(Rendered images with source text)
────────────────────

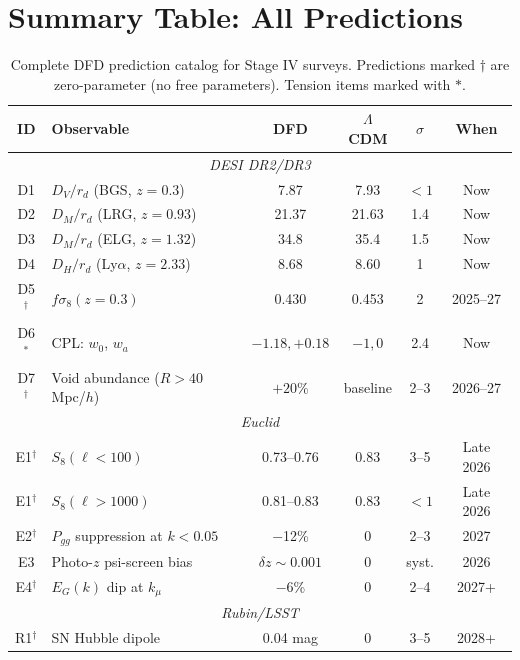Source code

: \documentclass[12pt]{article}
\newcommand{\LCDM}{$\Lambda$CDM}
\begin{document}
\section{Summary Table: All Predictions}
\label{sec:summary}

\begin{table}[H]
\centering
\caption{Complete DFD prediction catalog for Stage IV surveys. Predictions marked $\dagger$ are zero-parameter (no free parameters). Tension items marked with $\ast$.}
\label{tab:master}
\small
\begin{tabular}{clcccc}
\toprule
\textbf{ID} & \textbf{Observable} & \textbf{DFD} & \textbf{\LCDM} & \textbf{$\sigma$} & \textbf{When} \\
\midrule
\multicolumn{6}{c}{\textit{DESI DR2/DR3}} \\
\midrule
D1 & $D_V/r_d$ (BGS, $z=0.3$) & 7.87 & 7.93 & $<1$ & Now \\
D2 & $D_M/r_d$ (LRG, $z=0.93$) & 21.37 & 21.63 & 1.4 & Now \\
D3 & $D_M/r_d$ (ELG, $z=1.32$) & 34.8 & 35.4 & 1.5 & Now \\
D4 & $D_H/r_d$ (Ly$\alpha$, $z=2.33$) & 8.68 & 8.60 & 1 & Now \\
D5$^\dagger$ & $f\sigma_8(z=0.3)$ & 0.430 & 0.453 & 2 & 2025--27 \\
D6$^\ast$ & CPL: $w_0$, $w_a$ & $-1.18, +0.18$ & $-1, 0$ & 2.4 & Now \\
D7$^\dagger$ & Void abundance ($R>40$ Mpc/$h$) & $+20\%$ & baseline & 2--3 & 2026--27 \\
\midrule
\multicolumn{6}{c}{\textit{Euclid}} \\
\midrule
E1$^\dagger$ & $S_8(\ell<100)$ & 0.73--0.76 & 0.83 & 3--5 & Late 2026 \\
E1$^\dagger$ & $S_8(\ell>1000)$ & 0.81--0.83 & 0.83 & $<1$ & Late 2026 \\
E2$^\dagger$ & $P_{gg}$ suppression at $k<0.05$ & $-$12\% & 0 & 2--3 & 2027 \\
E3 & Photo-$z$ psi-screen bias & $\delta z\sim 0.001$ & 0 & syst. & 2026 \\
E4$^\dagger$ & $E_G(k)$ dip at $k_\mu$ & $-$6\% & 0 & 2--4 & 2027+ \\
\midrule
\multicolumn{6}{c}{\textit{Rubin/LSST}} \\
\midrule
R1$^\dagger$ & SN Hubble dipole & 0.04 mag & 0 & 3--5 & 2028+ \\

\end{tabular}
\end{table}
\end{document}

────────────────────

▸ What you will do: Leave the pictures aside and give every entry above again word for word.

▸ Solved exercise:
Source code

: \documentclass[12pt]{article}
\newcommand{\LCDM}{$\Lambda$CDM}
\begin{document}
\section{Summary Table: All Predictions}
\label{sec:summary}

\begin{table}[H]
\centering
\caption{Complete DFD prediction catalog for Stage IV surveys. Predictions marked $\dagger$ are zero-parameter (no free parameters). Tension items marked with $\ast$.}
\label{tab:master}
\small
\begin{tabular}{clcccc}
\toprule
\textbf{ID} & \textbf{Observable} & \textbf{DFD} & \textbf{\LCDM} & \textbf{$\sigma$} & \textbf{When} \\
\midrule
\multicolumn{6}{c}{\textit{DESI DR2/DR3}} \\
\midrule
D1 & $D_V/r_d$ (BGS, $z=0.3$) & 7.87 & 7.93 & $<1$ & Now \\
D2 & $D_M/r_d$ (LRG, $z=0.93$) & 21.37 & 21.63 & 1.4 & Now \\
D3 & $D_M/r_d$ (ELG, $z=1.32$) & 34.8 & 35.4 & 1.5 & Now \\
D4 & $D_H/r_d$ (Ly$\alpha$, $z=2.33$) & 8.68 & 8.60 & 1 & Now \\
D5$^\dagger$ & $f\sigma_8(z=0.3)$ & 0.430 & 0.453 & 2 & 2025--27 \\
D6$^\ast$ & CPL: $w_0$, $w_a$ & $-1.18, +0.18$ & $-1, 0$ & 2.4 & Now \\
D7$^\dagger$ & Void abundance ($R>40$ Mpc/$h$) & $+20\%$ & baseline & 2--3 & 2026--27 \\
\midrule
\multicolumn{6}{c}{\textit{Euclid}} \\
\midrule
E1$^\dagger$ & $S_8(\ell<100)$ & 0.73--0.76 & 0.83 & 3--5 & Late 2026 \\
E1$^\dagger$ & $S_8(\ell>1000)$ & 0.81--0.83 & 0.83 & $<1$ & Late 2026 \\
E2$^\dagger$ & $P_{gg}$ suppression at $k<0.05$ & $-$12\% & 0 & 2--3 & 2027 \\
E3 & Photo-$z$ psi-screen bias & $\delta z\sim 0.001$ & 0 & syst. & 2026 \\
E4$^\dagger$ & $E_G(k)$ dip at $k_\mu$ & $-$6\% & 0 & 2--4 & 2027+ \\
\midrule
\multicolumn{6}{c}{\textit{Rubin/LSST}} \\
\midrule
R1$^\dagger$ & SN Hubble dipole & 0.04 mag & 0 & 3--5 & 2028+ \\

\end{tabular}
\end{table}
\end{document}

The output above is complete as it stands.